Find and count unique date values in a file based on position

Hello,

I need some sort of way to extract every date contained in a file, and count how many of those dates there are.

Here are the specifics:

  • The date format I'm looking for is mm/dd/yyyy
  • I only need to look after line 45 in the file (that's where the data begins)
  • The columns of data are seperated by indents/tabs, I need to look at the 4th column

I'll take any advice I can get, I just don't really even know where to begin aside using the cut or grep functions.
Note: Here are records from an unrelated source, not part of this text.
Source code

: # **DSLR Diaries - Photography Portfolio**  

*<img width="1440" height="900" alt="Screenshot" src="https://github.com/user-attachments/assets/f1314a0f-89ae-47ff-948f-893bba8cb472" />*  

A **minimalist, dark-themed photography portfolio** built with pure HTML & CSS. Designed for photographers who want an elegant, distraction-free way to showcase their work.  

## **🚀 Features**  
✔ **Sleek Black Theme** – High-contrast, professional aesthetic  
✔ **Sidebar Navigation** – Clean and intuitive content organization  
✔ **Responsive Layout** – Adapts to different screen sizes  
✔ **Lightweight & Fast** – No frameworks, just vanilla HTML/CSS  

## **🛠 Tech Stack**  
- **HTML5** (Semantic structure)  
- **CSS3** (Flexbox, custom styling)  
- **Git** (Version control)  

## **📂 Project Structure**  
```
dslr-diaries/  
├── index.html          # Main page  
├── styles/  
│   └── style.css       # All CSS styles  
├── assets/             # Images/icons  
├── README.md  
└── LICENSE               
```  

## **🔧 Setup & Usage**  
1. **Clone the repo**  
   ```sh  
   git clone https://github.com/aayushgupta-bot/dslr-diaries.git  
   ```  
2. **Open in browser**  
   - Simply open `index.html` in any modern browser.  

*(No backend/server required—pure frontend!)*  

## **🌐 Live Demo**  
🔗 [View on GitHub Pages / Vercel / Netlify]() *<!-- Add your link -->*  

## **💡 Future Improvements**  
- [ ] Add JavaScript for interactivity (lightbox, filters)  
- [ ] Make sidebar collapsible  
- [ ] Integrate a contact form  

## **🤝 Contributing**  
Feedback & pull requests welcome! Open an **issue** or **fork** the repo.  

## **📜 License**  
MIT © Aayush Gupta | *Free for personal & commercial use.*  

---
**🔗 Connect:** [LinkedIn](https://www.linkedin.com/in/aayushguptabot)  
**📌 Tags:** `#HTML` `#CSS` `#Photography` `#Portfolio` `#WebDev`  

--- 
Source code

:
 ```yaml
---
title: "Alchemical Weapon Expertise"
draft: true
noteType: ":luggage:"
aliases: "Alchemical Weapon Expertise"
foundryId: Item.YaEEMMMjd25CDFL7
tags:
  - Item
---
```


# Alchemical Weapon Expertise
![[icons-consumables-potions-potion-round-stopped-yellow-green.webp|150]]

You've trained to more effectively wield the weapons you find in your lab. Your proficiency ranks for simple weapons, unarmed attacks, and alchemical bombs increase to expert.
Your expertise is greatly appreciated, thanks in advance! :slight_smile:

Jay

Without any sample, try this (not tested):

awk -F'\t' -v patt='[0-9]{2}/[0-9]{2}/[0-9]{4}' '{
while(match($4,patt)) {
c[substr($4,RSTART,RLENGTH)]++
sub(patt,"",$4)
}}
END{for(i in c) print "date " i " : " c " times"}' file

Here is one way:

 
cat file.txt
a b c 01/01/2012
d e f 12/31/1999
g h i 07/01/2011
j k l 01/01/2012
 
awk '{print $4}' file.txt | sort | uniq | wc -l
3

To start selecting fields at record 46, add condition (NR>45) to awk statement.